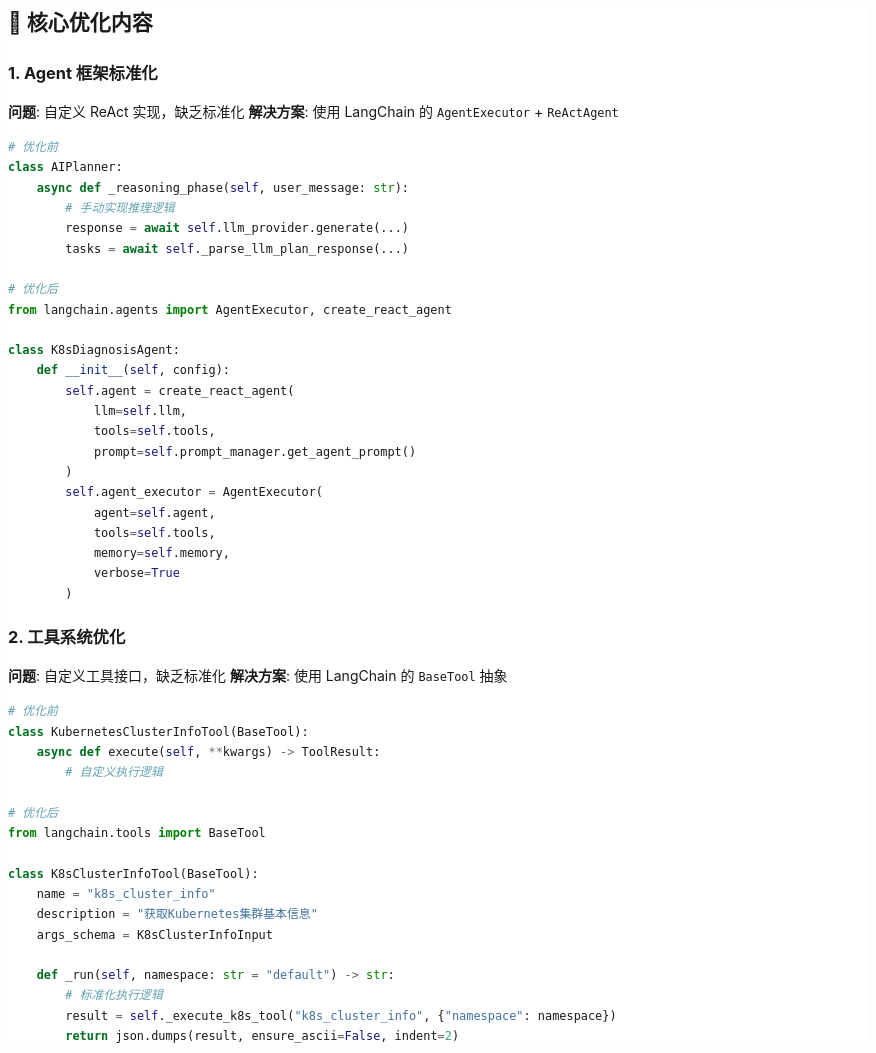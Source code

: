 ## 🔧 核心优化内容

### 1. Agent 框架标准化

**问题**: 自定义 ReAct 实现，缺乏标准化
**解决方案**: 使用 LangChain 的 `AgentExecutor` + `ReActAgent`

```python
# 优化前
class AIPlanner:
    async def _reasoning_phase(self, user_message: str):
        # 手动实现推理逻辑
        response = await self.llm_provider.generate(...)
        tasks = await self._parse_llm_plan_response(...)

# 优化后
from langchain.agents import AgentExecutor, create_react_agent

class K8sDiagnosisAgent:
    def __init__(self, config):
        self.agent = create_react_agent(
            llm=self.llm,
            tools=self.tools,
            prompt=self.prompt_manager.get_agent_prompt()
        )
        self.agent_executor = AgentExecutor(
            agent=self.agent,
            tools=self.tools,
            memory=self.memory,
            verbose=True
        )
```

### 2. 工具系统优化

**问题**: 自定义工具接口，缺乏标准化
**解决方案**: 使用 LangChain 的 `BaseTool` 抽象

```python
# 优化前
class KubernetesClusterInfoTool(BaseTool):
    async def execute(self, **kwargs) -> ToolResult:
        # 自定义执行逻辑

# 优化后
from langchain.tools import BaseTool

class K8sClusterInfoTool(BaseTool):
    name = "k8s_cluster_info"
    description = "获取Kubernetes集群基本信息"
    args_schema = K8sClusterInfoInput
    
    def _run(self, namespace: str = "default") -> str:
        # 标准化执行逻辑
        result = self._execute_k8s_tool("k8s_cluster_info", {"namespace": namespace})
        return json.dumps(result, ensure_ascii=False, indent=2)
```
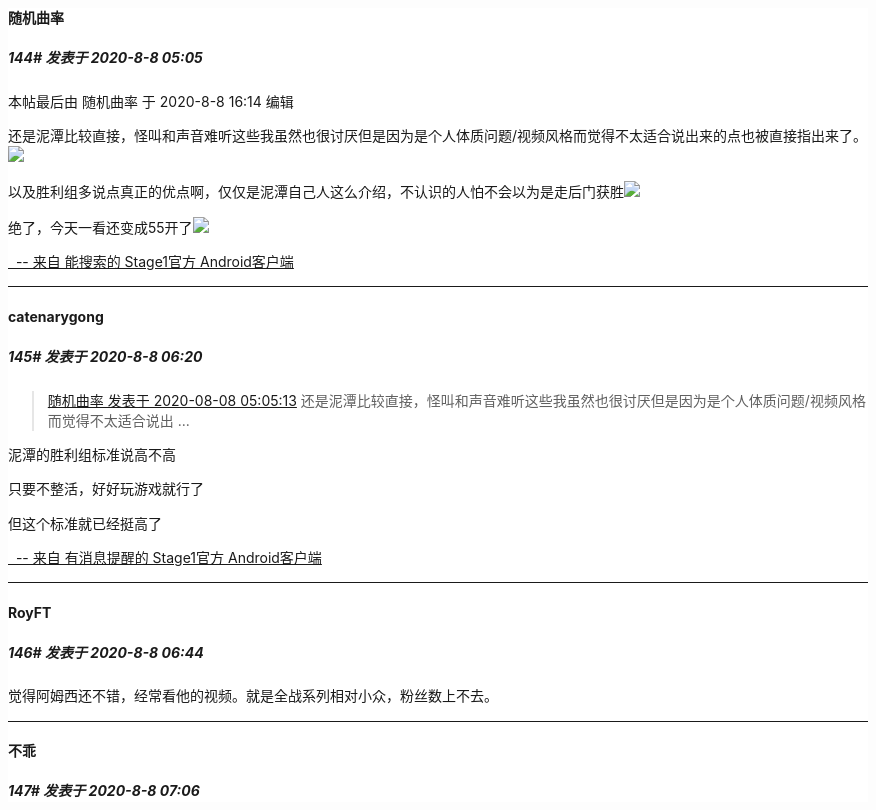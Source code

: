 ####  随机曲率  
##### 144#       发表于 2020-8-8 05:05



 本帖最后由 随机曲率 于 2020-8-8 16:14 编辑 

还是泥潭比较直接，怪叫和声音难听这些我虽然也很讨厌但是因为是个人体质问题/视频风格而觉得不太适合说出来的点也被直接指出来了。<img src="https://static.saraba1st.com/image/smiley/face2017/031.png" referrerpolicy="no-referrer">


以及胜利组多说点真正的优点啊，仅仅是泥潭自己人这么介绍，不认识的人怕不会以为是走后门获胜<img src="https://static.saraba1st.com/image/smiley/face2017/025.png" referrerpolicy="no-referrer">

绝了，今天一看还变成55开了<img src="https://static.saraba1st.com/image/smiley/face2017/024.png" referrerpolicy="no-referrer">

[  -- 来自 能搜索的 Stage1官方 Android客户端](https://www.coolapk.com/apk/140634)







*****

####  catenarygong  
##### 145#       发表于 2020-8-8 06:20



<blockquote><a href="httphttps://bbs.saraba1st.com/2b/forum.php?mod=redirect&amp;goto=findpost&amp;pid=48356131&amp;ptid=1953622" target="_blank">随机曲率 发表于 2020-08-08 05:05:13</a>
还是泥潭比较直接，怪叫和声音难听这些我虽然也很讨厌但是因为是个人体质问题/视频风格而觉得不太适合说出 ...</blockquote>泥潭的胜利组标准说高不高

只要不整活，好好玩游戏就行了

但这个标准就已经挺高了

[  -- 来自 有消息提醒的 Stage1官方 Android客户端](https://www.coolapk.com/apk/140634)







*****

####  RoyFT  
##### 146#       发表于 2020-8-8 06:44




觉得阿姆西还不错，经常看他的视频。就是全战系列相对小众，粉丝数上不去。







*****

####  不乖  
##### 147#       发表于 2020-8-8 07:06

________________________________________

Required work
Which lines of the records above contain the word "await"? Report each one in full.

Exercise result
        response = await self.llm_provider.generate(...)
        tasks = await self._parse_llm_plan_response(...)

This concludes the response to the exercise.